Repository for competition "Find a legend" by xeek.ai (https://xeek.ai/challenges/extract-crossplot-markers).
Througout the scientific community, a vast amount of information is contained within figures in papers, reports, and books. Without the raw data, this information can be lost altogether. We can increase our collective knowledge as a community if we develop a way to extract this information and convert it to a useful format for agregation and downstream analysis.
The goal of this challenge is to be able to extract the plot elements from the legend into a datatable. Elements in the legend will be listed in the order they appear on the legend and will be separated by a space.
Example: ['Type A' 'Type B' 'Type C']
- Image files containing one graph per file.
- CSV file containing the image file name and legend elements. These labels are to be used to train and test the model on the associated graphs.
To solve this task, the following approach is taken:
First, a YOLOv5s model is trained on generated data. These data can be found here. For data generation, this script was used. Compared to the original data provided by the competition hosts, the generated data labels also contain the position of the legend box. The YOLOv5s model can now be created by first cloning the YOLOv5 repository. The directory yolov5 of this repository, however, already corresponds to a clone of that very repository (with some files not necessary in this case deleted) and can be used to train a YOLOv5s model on our generated data (tutorial). The weights of our trained model can be found [here](models_detection]. Loading these weights leads to a model that can be used to detect legends and their positions in a plot.

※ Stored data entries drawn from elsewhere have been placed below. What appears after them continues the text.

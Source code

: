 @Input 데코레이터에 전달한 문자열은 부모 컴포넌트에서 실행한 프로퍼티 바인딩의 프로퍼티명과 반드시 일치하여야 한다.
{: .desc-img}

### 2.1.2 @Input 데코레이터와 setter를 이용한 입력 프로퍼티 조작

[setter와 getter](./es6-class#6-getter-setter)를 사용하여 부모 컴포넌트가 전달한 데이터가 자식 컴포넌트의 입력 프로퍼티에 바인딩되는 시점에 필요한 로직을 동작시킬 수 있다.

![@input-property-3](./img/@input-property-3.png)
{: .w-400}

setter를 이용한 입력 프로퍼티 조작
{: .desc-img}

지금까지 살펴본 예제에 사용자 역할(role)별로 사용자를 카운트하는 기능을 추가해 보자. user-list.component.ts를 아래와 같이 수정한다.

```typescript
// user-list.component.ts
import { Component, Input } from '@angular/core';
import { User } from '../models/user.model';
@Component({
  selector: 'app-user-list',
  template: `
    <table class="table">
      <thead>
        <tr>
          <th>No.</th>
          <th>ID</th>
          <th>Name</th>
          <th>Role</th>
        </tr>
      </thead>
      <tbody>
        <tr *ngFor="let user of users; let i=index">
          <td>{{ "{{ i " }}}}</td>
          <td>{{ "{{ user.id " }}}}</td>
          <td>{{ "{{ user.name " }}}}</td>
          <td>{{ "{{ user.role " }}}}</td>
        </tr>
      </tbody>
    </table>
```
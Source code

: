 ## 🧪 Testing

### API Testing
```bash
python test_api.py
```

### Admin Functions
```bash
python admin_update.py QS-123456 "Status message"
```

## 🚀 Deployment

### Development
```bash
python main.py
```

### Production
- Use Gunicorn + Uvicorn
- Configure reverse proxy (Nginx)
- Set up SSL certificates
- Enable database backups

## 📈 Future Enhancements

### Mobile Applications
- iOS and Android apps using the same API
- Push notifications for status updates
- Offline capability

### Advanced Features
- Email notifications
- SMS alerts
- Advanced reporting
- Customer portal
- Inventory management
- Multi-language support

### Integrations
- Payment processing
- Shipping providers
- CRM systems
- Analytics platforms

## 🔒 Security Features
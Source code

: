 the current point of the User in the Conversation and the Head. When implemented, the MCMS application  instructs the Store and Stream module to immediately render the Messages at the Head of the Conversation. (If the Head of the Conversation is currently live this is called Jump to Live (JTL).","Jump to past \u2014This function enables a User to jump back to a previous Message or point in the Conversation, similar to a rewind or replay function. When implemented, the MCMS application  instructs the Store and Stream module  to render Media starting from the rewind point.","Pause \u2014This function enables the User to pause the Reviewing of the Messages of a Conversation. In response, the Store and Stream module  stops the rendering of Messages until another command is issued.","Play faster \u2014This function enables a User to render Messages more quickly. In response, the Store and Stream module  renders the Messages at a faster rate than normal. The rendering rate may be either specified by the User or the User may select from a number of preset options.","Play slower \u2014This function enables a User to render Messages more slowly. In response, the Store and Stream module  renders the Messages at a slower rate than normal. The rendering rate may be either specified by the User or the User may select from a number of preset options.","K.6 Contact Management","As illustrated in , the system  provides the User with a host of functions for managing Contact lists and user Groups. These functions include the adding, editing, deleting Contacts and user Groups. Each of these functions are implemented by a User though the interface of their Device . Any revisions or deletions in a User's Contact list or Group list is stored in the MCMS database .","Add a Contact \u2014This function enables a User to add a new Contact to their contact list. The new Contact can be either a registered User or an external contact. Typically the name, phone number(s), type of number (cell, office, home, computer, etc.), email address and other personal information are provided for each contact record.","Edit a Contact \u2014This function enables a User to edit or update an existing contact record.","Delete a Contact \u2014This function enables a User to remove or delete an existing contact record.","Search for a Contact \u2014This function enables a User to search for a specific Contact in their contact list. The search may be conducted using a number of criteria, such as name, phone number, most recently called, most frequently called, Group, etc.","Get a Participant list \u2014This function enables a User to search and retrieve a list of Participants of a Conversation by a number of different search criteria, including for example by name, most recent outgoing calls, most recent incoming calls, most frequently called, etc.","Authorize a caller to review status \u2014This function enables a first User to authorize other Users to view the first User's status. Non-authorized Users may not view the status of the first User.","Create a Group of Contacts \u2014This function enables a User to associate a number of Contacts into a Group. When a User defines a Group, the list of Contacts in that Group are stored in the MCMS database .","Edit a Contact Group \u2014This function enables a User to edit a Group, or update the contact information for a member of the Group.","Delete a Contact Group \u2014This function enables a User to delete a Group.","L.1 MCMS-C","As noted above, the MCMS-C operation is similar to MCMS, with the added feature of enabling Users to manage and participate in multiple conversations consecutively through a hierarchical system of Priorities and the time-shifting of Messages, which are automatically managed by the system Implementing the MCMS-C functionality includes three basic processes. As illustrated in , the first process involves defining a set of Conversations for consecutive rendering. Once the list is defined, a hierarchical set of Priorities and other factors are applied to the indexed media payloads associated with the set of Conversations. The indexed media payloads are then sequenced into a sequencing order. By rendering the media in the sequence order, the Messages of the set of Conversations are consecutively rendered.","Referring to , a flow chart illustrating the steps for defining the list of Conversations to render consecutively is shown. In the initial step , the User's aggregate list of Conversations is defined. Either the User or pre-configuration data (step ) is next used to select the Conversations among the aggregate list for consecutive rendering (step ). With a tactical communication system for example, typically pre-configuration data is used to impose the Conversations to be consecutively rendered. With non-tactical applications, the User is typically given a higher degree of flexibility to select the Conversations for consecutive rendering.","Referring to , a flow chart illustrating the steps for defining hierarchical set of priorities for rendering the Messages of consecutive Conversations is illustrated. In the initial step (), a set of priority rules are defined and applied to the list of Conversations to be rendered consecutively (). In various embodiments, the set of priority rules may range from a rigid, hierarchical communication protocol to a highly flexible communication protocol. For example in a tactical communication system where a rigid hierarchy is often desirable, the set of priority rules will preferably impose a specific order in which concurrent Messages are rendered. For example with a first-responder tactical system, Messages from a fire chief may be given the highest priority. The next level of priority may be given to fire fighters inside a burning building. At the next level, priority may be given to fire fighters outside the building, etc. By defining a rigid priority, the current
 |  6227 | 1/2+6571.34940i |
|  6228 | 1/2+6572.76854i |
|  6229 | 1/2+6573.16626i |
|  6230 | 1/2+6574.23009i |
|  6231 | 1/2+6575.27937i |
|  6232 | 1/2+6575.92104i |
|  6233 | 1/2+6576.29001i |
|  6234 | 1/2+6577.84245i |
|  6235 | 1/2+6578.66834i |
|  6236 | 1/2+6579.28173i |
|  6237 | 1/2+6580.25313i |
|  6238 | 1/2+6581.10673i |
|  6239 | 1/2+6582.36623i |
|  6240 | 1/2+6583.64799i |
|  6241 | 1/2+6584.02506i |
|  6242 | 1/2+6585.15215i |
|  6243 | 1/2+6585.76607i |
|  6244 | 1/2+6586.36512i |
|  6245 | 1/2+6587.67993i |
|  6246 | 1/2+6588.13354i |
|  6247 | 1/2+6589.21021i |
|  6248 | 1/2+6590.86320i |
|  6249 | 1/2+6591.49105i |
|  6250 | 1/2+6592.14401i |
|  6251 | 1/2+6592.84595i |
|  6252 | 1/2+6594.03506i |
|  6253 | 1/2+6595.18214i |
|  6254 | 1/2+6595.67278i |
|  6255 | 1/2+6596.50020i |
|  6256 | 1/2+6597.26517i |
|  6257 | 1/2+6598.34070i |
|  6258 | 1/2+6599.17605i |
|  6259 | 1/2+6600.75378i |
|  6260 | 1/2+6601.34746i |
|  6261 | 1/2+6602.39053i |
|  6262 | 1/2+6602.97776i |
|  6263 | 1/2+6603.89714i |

After applying the described model to the data to predict the position of the legend, the legends are cropped from the images according to the predictions of the model.
Then a pretrained PyTesseract model, used for Optical Character Recognition (OCR), is applied to the cropped image, returning the text in the legend. Afterwards, the results of this OCR model are post-processed. Optionally, some pre-processing methods provided in a separate pre-processor class can be applied before executing the OCR. In case more than one legend is (mistakenly) found by the YOLOv5 detection model, the OCR model is applied on all possible legends and the results are concatenated (usually, the OCR model will find no text if there is no legend). The output of the OCR model corresponds to the text within the legend in the form shown in the grafic above.
- generated_data: data generation script and data generated by this very script
- misc: miscellaneous files such as notebooks for test purposes, images, etc.
- models_detection: legend detection models, namely the YOLOv5s model
- models_ocr: ocr models, namely the PyTesseract model, and pre-processing methods
- raw_data: data provided by the organisers of the competition
- results: different results for the test data of the competition
- runs: results of the runs of the YOLOv5 model
- yolov5: cloned yolov5 repository (some files not necessary in this case deleted)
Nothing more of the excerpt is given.